From the inside out, the unix system architecture is divided into:

  1. Kernel: Controls hardware resources and provides an environment for running applications

  2. System call: the programming interface of the kernel

  3. Shell and library functions: provide programming and running interfaces for applications

  4. Application: a program written by ourselves


System calls and library functions

Applications can call system calls and library functions. Many library functions call system calls. Use the following picture to show the difference between the two:

As mentioned above, the kernel is used to control hardware resources. For example, reading and writing files from the disk is equivalent to controlling the hardware of the hard disk to perform IO operations. This thing needs the kernel to do it. How to tell the kernel to do this? The system call does this thing, it is a set of programming interfaces exposed by the kernel, by calling this interface to execute the code in the kernel.

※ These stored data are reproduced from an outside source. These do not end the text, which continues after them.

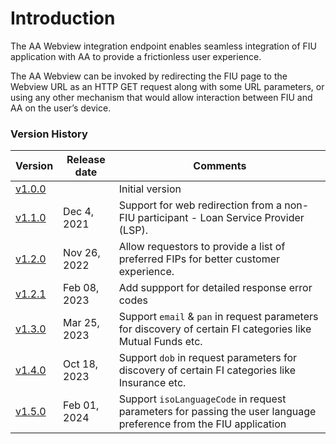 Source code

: # Introduction

The AA Webview integration endpoint enables seamless integration of FIU application with AA to provide a frictionless user experience.

The AA Webview can be invoked by redirecting the FIU page to the Webview URL as an HTTP GET request along with some URL parameters, or using any other mechanism that would allow interaction between FIU and AA on the user’s device.

### Version History

| Version                                                                  | Release date | Comments                                                                                                    |
| ------------------------------------------------------------------------ | ------------ | ----------------------------------------------------------------------------------------------------------- |
| [v1.0.0](https://sahamati.gitbook.io/aa-redirection-guidelines/v/1.0.0/) |              | Initial version                                                                                             |
| [v1.1.0](https://sahamati.gitbook.io/aa-redirection-guidelines/v/1.1.0/) | Dec 4, 2021  | Support for web redirection from a non-FIU participant - Loan Service Provider (LSP).                       |
| [v1.2.0](https://sahamati.gitbook.io/aa-redirection-guidelines/v/1.2.0/) | Nov 26, 2022 | Allow requestors to provide a list of preferred FIPs for better customer experience.                        |
| [v1.2.1](https://sahamati.gitbook.io/aa-redirection-guidelines/v/1.2.1/) | Feb 08, 2023 | Add suppport for detailed response error codes                                                              |
| [v1.3.0](https://sahamati.gitbook.io/aa-redirection-guidelines/v/1.3.0/) | Mar 25, 2023 | Support `email` & `pan` in request parameters for discovery of certain FI categories like Mutual Funds etc. |
| [v1.4.0](https://sahamati.gitbook.io/aa-redirection-guidelines/v/1.4.0/) | Oct 18, 2023 | Support `dob` in request parameters for discovery of certain FI categories like Insurance etc.              |
| [v1.5.0](https://sahamati.gitbook.io/aa-redirection-guidelines/v/1.5.0/) | Feb 01, 2024 | Support `isoLanguageCode` in request parameters for passing the user language preference from the FIU application    |
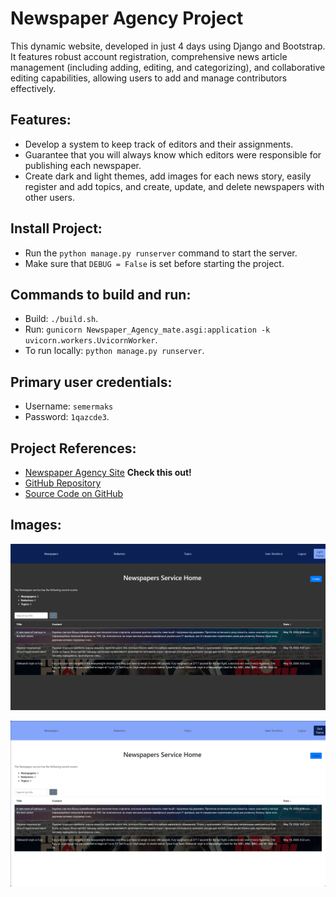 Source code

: # Newspaper Agency Project

This dynamic website, developed in just 4 days using Django and Bootstrap. It features robust account registration, comprehensive news article management (including adding, editing, and categorizing), and collaborative editing capabilities, allowing users to add and manage contributors effectively.

## Features:
- Develop a system to keep track of editors and their assignments.
- Guarantee that you will always know which editors were responsible for publishing each newspaper.
- Create dark and light themes, add images for each news story, easily register and add topics, and create, update, and delete newspapers with other users.

## Install Project:
- Run the `python manage.py runserver` command to start the server.
- Make sure that `DEBUG = False` is set before starting the project.

## Commands to build and run:
- Build: `./build.sh`.
- Run: `gunicorn Newspaper_Agency_mate.asgi:application -k uvicorn.workers.UvicornWorker`.
- To run locally: `python manage.py runserver`.

## Primary user credentials:
- Username: `semermaks`
- Password: `1qazcde3`.

## Project References:
- [Newspaper Agency Site](https://newspaper-agency-mate-hlbp.onrender.com/) **Check this out!**
- [GitHub Repository](https://github.com/semermaks/Newspaper-Agency-mate/tree/develop)
- [Source Code on GitHub](https://github.com/semermaks/Newspaper-Agency-mate.git)

## Images:
![msedge_yn3FyN3U44.png](screenshots/msedge_yn3FyN3U44.png)

![msedge_zwE9ETTLqj.png](screenshots/msedge_zwE9ETTLqj.png)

Library functions are not kernel code, but a higher level of functional packaging. For example, the commonly used printf function, we can call this function to output content to the display, but controlling the output of the display is what the kernel does. The system call provides the write method, and printf is equivalent to encapsulating the write system call to the application. Provides a more friendly operation mode.

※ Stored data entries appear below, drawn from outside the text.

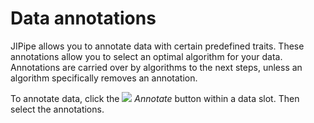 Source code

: # Data annotations

JIPipe allows you to annotate data with certain predefined traits. These annotations
allow you to select an optimal algorithm for your data. Annotations are carried over
by algorithms to the next steps, unless an algorithm specifically removes an annotation.

To annotate data, click the ![](image://icons/label.png) *Annotate* button within
a data slot. Then select the annotations. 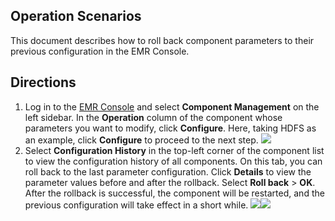 ## Operation Scenarios
This document describes how to roll back component parameters to their previous configuration in the EMR Console.

## Directions 
1. Log in to the [EMR Console](https://console.cloud.tencent.com/emr) and select **Component Management** on the left sidebar. In the **Operation** column of the component whose parameters you want to modify, click **Configure**. Here, taking HDFS as an example, click **Configure** to proceed to the next step.
![](https://main.qcloudimg.com/raw/3df957fe84cbc905fdefcd8d29ee8d8f.png)
2. Select **Configuration History** in the top-left corner of the component list to view the configuration history of all components. On this tab, you can roll back to the last parameter configuration. Click **Details** to view the parameter values before and after the rollback. Select **Roll back** > **OK**. After the rollback is successful, the component will be restarted, and the previous configuration will take effect in a short while.
![](https://main.qcloudimg.com/raw/bf67f3da357c8b6592318167dce0cda1.png)![](https://main.qcloudimg.com/raw/b9fa163d09e3a2668d6c2ca2c4c1ad21.png)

In summary, the system call is equivalent to the call entry of the kernel code, and the library function is a friendly encapsulation of the functions to be used by the application.


User mode and kernel mode

There will be a difference between user mode and kernel mode when the program is running, please see the figure below:

In a nutshell, when the program is executed, if the code of the application we write is executed, these codes are running in user mode; when the system call is called in the code, the code in the kernel will be executed next. The code is running in the kernel mode.


How the program is executed

We use the most classic hello world to illustrate how the program is executed.

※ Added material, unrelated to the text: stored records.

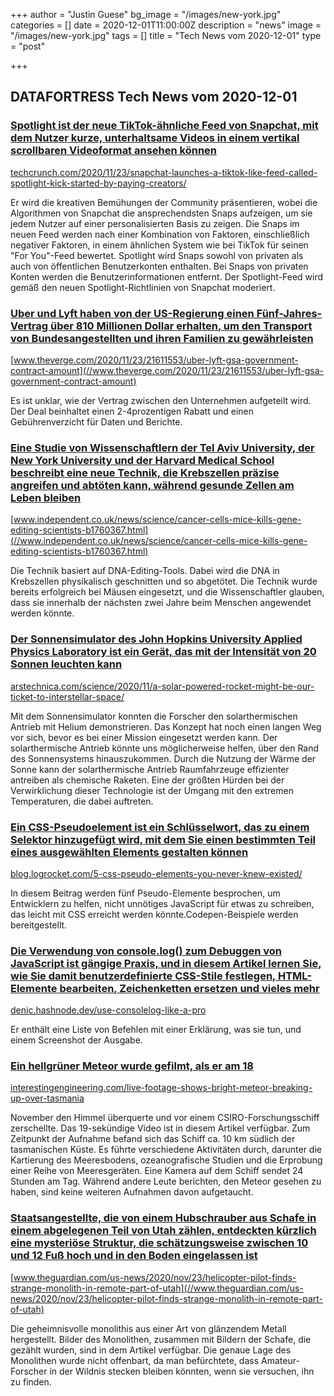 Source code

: +++
author = "Justin Guese"
bg_image = "/images/new-york.jpg"
categories = []
date = 2020-12-01T11:00:00Z
description = "news"
image = "/images/new-york.jpg"
tags = []
title = "Tech News vom 2020-12-01"
type = "post"

+++

        
## DATAFORTRESS Tech News vom 2020-12-01


### [Spotlight ist der neue TikTok-ähnliche Feed von Snapchat, mit dem Nutzer kurze, unterhaltsame Videos in einem vertikal scrollbaren Videoformat ansehen können](//techcrunch.com/2020/11/23/snapchat-launches-a-tiktok-like-feed-called-spotlight-kick-started-by-paying-creators/)


[techcrunch.com/2020/11/23/snapchat-launches-a-tiktok-like-feed-called-spotlight-kick-started-by-paying-creators/](//techcrunch.com/2020/11/23/snapchat-launches-a-tiktok-like-feed-called-spotlight-kick-started-by-paying-creators/)


Er wird die kreativen Bemühungen der Community präsentieren, wobei die Algorithmen von Snapchat die ansprechendsten Snaps aufzeigen, um sie jedem Nutzer auf einer personalisierten Basis zu zeigen. Die Snaps im neuen Feed werden nach einer Kombination von Faktoren, einschließlich negativer Faktoren, in einem ähnlichen System wie bei TikTok für seinen "For You"-Feed bewertet. Spotlight wird Snaps sowohl von privaten als auch von öffentlichen Benutzerkonten enthalten. Bei Snaps von privaten Konten werden die Benutzerinformationen entfernt. Der Spotlight-Feed wird gemäß den neuen Spotlight-Richtlinien von Snapchat moderiert.


### [Uber und Lyft haben von der US-Regierung einen Fünf-Jahres-Vertrag über 810 Millionen Dollar erhalten, um den Transport von Bundesangestellten und ihren Familien zu gewährleisten](//www.theverge.com/2020/11/23/21611553/uber-lyft-gsa-government-contract-amount)


[www.theverge.com/2020/11/23/21611553/uber-lyft-gsa-government-contract-amount](//www.theverge.com/2020/11/23/21611553/uber-lyft-gsa-government-contract-amount)


Es ist unklar, wie der Vertrag zwischen den Unternehmen aufgeteilt wird. Der Deal beinhaltet einen 2-4prozentigen Rabatt und einen Gebührenverzicht für Daten und Berichte.


### [Eine Studie von Wissenschaftlern der Tel Aviv University, der New York University und der Harvard Medical School beschreibt eine neue Technik, die Krebszellen präzise angreifen und abtöten kann, während gesunde Zellen am Leben bleiben](//www.independent.co.uk/news/science/cancer-cells-mice-kills-gene-editing-scientists-b1760367.html)


[www.independent.co.uk/news/science/cancer-cells-mice-kills-gene-editing-scientists-b1760367.html](//www.independent.co.uk/news/science/cancer-cells-mice-kills-gene-editing-scientists-b1760367.html)


Die Technik basiert auf DNA-Editing-Tools. Dabei wird die DNA in Krebszellen physikalisch geschnitten und so abgetötet. Die Technik wurde bereits erfolgreich bei Mäusen eingesetzt, und die Wissenschaftler glauben, dass sie innerhalb der nächsten zwei Jahre beim Menschen angewendet werden könnte.


### [Der Sonnensimulator des John Hopkins University Applied Physics Laboratory ist ein Gerät, das mit der Intensität von 20 Sonnen leuchten kann](//arstechnica.com/science/2020/11/a-solar-powered-rocket-might-be-our-ticket-to-interstellar-space/)


[arstechnica.com/science/2020/11/a-solar-powered-rocket-might-be-our-ticket-to-interstellar-space/](//arstechnica.com/science/2020/11/a-solar-powered-rocket-might-be-our-ticket-to-interstellar-space/)


Mit dem Sonnensimulator konnten die Forscher den solarthermischen Antrieb mit Helium demonstrieren. Das Konzept hat noch einen langen Weg vor sich, bevor es bei einer Mission eingesetzt werden kann. Der solarthermische Antrieb könnte uns möglicherweise helfen, über den Rand des Sonnensystems hinauszukommen. Durch die Nutzung der Wärme der Sonne kann der solarthermische Antrieb Raumfahrzeuge effizienter antreiben als chemische Raketen. Eine der größten Hürden bei der Verwirklichung dieser Technologie ist der Umgang mit den extremen Temperaturen, die dabei auftreten.


### [Ein CSS-Pseudoelement ist ein Schlüsselwort, das zu einem Selektor hinzugefügt wird, mit dem Sie einen bestimmten Teil eines ausgewählten Elements gestalten können](//blog.logrocket.com/5-css-pseudo-elements-you-never-knew-existed/)


[blog.logrocket.com/5-css-pseudo-elements-you-never-knew-existed/](//blog.logrocket.com/5-css-pseudo-elements-you-never-knew-existed/)


In diesem Beitrag werden fünf Pseudo-Elemente besprochen, um Entwicklern zu helfen, nicht unnötiges JavaScript für etwas zu schreiben, das leicht mit CSS erreicht werden könnte.Codepen-Beispiele werden bereitgestellt.


### [Die Verwendung von console.log() zum Debuggen von JavaScript ist gängige Praxis, und in diesem Artikel lernen Sie, wie Sie damit benutzerdefinierte CSS-Stile festlegen, HTML-Elemente bearbeiten, Zeichenketten ersetzen und vieles mehr](//denic.hashnode.dev/use-consolelog-like-a-pro)


[denic.hashnode.dev/use-consolelog-like-a-pro](//denic.hashnode.dev/use-consolelog-like-a-pro)


Er enthält eine Liste von Befehlen mit einer Erklärung, was sie tun, und einem Screenshot der Ausgabe.


### [Ein hellgrüner Meteor wurde gefilmt, als er am 18](//interestingengineering.com/live-footage-shows-bright-meteor-breaking-up-over-tasmania)


[interestingengineering.com/live-footage-shows-bright-meteor-breaking-up-over-tasmania](//interestingengineering.com/live-footage-shows-bright-meteor-breaking-up-over-tasmania)


November den Himmel überquerte und vor einem CSIRO-Forschungsschiff zerschellte. Das 19-sekündige Video ist in diesem Artikel verfügbar. Zum Zeitpunkt der Aufnahme befand sich das Schiff ca. 10 km südlich der tasmanischen Küste. Es führte verschiedene Aktivitäten durch, darunter die Kartierung des Meeresbodens, ozeanografische Studien und die Erprobung einer Reihe von Meeresgeräten. Eine Kamera auf dem Schiff sendet 24 Stunden am Tag. Während andere Leute berichten, den Meteor gesehen zu haben, sind keine weiteren Aufnahmen davon aufgetaucht.


### [Staatsangestellte, die von einem Hubschrauber aus Schafe in einem abgelegenen Teil von Utah zählen, entdeckten kürzlich eine mysteriöse Struktur, die schätzungsweise zwischen 10 und 12 Fuß hoch und in den Boden eingelassen ist](//www.theguardian.com/us-news/2020/nov/23/helicopter-pilot-finds-strange-monolith-in-remote-part-of-utah)


[www.theguardian.com/us-news/2020/nov/23/helicopter-pilot-finds-strange-monolith-in-remote-part-of-utah](//www.theguardian.com/us-news/2020/nov/23/helicopter-pilot-finds-strange-monolith-in-remote-part-of-utah)


Die geheimnisvolle monolithis aus einer Art von glänzendem Metall hergestellt. Bilder des Monolithen, zusammen mit Bildern der Schafe, die gezählt wurden, sind in dem Artikel verfügbar. Die genaue Lage des Monolithen wurde nicht offenbart, da man befürchtete, dass Amateur-Forscher in der Wildnis stecken bleiben könnten, wenn sie versuchen, ihn zu finden.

Program source code hello.c:

1. the hello.c we developed is stored on the disk, we first compile it to get the executable file hello:

This step of compilation actually went through the following processing flow:

When we run the hello program, the effect is as follows:

The actual execution process is as follows:

1. we enter ./hello through the keyboard, and the shell reads each character into the register, and then stores it in the main memory:

When we enter enter, the shell knows that we have completed the command input, and loads the hello program from the disk to the main memory:

Using DMA (direct memory access) technology, data is directly loaded from the disk to the main memory, avoiding transmission through the CPU.

When the code is loaded into the main memory, the CPU starts to execute the program instructions. These instructions copy the hello, world\n string from the memory to the register, and then transfer it to the display device, which is responsible for displaying the result:


Process, thread, coroutine

Let's first look at the layout of a classic program in memory:

  1. The text section is our program code

  2. In initialized data are some global variables and static variables that are clearly initialized in our code.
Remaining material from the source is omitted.